Work request:
Write out all of the listing exactly. Add nothing to it.

══ Data for the task

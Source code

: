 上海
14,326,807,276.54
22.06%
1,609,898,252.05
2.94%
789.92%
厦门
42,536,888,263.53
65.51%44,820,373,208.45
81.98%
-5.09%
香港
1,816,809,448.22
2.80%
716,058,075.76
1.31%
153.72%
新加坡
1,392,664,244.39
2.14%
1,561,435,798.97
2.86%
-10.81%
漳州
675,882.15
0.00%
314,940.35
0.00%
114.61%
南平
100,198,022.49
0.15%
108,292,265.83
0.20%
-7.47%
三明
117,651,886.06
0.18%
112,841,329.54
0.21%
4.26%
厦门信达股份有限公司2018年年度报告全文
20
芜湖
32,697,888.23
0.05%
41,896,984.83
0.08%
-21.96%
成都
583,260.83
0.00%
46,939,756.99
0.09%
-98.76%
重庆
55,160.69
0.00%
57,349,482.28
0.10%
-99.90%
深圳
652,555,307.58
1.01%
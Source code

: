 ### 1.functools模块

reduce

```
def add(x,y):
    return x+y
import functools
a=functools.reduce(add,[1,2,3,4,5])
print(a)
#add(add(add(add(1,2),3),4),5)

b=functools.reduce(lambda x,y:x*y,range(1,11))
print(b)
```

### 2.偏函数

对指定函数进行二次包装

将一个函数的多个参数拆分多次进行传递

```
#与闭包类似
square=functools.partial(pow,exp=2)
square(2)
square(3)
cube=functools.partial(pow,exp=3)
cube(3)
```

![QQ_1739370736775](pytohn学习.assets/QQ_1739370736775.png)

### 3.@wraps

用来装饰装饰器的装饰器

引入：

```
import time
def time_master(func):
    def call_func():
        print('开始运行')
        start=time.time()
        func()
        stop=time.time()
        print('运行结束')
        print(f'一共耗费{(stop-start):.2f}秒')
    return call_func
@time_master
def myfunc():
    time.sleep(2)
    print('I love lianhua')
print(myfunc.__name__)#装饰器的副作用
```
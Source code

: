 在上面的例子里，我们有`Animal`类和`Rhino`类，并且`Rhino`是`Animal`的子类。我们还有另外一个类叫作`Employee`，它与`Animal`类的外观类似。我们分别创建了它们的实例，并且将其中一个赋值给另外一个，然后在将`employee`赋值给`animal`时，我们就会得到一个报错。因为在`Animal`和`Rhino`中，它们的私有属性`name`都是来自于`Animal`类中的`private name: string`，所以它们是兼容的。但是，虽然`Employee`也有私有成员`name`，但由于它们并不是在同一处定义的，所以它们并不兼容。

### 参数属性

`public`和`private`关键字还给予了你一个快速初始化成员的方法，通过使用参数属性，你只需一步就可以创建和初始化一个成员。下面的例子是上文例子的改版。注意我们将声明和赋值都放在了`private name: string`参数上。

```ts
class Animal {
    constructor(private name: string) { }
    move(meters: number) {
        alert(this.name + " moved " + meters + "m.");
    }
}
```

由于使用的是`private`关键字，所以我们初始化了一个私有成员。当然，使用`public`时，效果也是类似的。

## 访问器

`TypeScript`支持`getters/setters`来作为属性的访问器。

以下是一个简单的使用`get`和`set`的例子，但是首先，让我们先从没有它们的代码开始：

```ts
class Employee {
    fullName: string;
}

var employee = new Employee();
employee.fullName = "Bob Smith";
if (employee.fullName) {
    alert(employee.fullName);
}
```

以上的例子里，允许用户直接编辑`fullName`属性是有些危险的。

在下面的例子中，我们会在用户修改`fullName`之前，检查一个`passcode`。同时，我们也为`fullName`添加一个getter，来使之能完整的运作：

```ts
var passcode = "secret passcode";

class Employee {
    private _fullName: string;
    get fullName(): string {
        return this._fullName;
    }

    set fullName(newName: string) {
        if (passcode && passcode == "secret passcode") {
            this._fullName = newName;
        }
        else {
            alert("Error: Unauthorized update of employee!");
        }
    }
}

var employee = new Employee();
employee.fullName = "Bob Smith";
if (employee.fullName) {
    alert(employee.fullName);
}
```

════

Your solution:
Source code

: 上海
14,326,807,276.54
22.06%
1,609,898,252.05
2.94%
789.92%
厦门
42,536,888,263.53
65.51%44,820,373,208.45
81.98%
-5.09%
香港
1,816,809,448.22
2.80%
716,058,075.76
1.31%
153.72%
新加坡
1,392,664,244.39
2.14%
1,561,435,798.97
2.86%
-10.81%
漳州
675,882.15
0.00%
314,940.35
0.00%
114.61%
南平
100,198,022.49
0.15%
108,292,265.83
0.20%
-7.47%
三明
117,651,886.06
0.18%
112,841,329.54
0.21%
4.26%
厦门信达股份有限公司2018年年度报告全文
20
芜湖
32,697,888.23
0.05%
41,896,984.83
0.08%
-21.96%
成都
583,260.83
0.00%
46,939,756.99
0.09%
-98.76%
重庆
55,160.69
0.00%
57,349,482.28
0.10%
-99.90%
深圳
652,555,307.58
1.01%
Source code

: ### 1.functools模块

reduce

```
def add(x,y):
    return x+y
import functools
a=functools.reduce(add,[1,2,3,4,5])
print(a)
#add(add(add(add(1,2),3),4),5)

b=functools.reduce(lambda x,y:x*y,range(1,11))
print(b)
```

### 2.偏函数

对指定函数进行二次包装

将一个函数的多个参数拆分多次进行传递

```
#与闭包类似
square=functools.partial(pow,exp=2)
square(2)
square(3)
cube=functools.partial(pow,exp=3)
cube(3)
```

![QQ_1739370736775](pytohn学习.assets/QQ_1739370736775.png)

### 3.@wraps

用来装饰装饰器的装饰器

引入：

```
import time
def time_master(func):
    def call_func():
        print('开始运行')
        start=time.time()
        func()
        stop=time.time()
        print('运行结束')
        print(f'一共耗费{(stop-start):.2f}秒')
    return call_func
@time_master
def myfunc():
    time.sleep(2)
    print('I love lianhua')
print(myfunc.__name__)#装饰器的副作用
```
Source code

: 在上面的例子里，我们有`Animal`类和`Rhino`类，并且`Rhino`是`Animal`的子类。我们还有另外一个类叫作`Employee`，它与`Animal`类的外观类似。我们分别创建了它们的实例，并且将其中一个赋值给另外一个，然后在将`employee`赋值给`animal`时，我们就会得到一个报错。因为在`Animal`和`Rhino`中，它们的私有属性`name`都是来自于`Animal`类中的`private name: string`，所以它们是兼容的。但是，虽然`Employee`也有私有成员`name`，但由于它们并不是在同一处定义的，所以它们并不兼容。

### 参数属性

`public`和`private`关键字还给予了你一个快速初始化成员的方法，通过使用参数属性，你只需一步就可以创建和初始化一个成员。下面的例子是上文例子的改版。注意我们将声明和赋值都放在了`private name: string`参数上。

```ts
class Animal {
    constructor(private name: string) { }
    move(meters: number) {
        alert(this.name + " moved " + meters + "m.");
    }
}
```

由于使用的是`private`关键字，所以我们初始化了一个私有成员。当然，使用`public`时，效果也是类似的。

## 访问器

`TypeScript`支持`getters/setters`来作为属性的访问器。

以下是一个简单的使用`get`和`set`的例子，但是首先，让我们先从没有它们的代码开始：

```ts
class Employee {
    fullName: string;
}

var employee = new Employee();
employee.fullName = "Bob Smith";
if (employee.fullName) {
    alert(employee.fullName);
}
```

以上的例子里，允许用户直接编辑`fullName`属性是有些危险的。

在下面的例子中，我们会在用户修改`fullName`之前，检查一个`passcode`。同时，我们也为`fullName`添加一个getter，来使之能完整的运作：

```ts
var passcode = "secret passcode";

class Employee {
    private _fullName: string;
    get fullName(): string {
        return this._fullName;
    }

    set fullName(newName: string) {
        if (passcode && passcode == "secret passcode") {
            this._fullName = newName;
        }
        else {
            alert("Error: Unauthorized update of employee!");
        }
    }
}

var employee = new Employee();
employee.fullName = "Bob Smith";
if (employee.fullName) {
    alert(employee.fullName);
}
```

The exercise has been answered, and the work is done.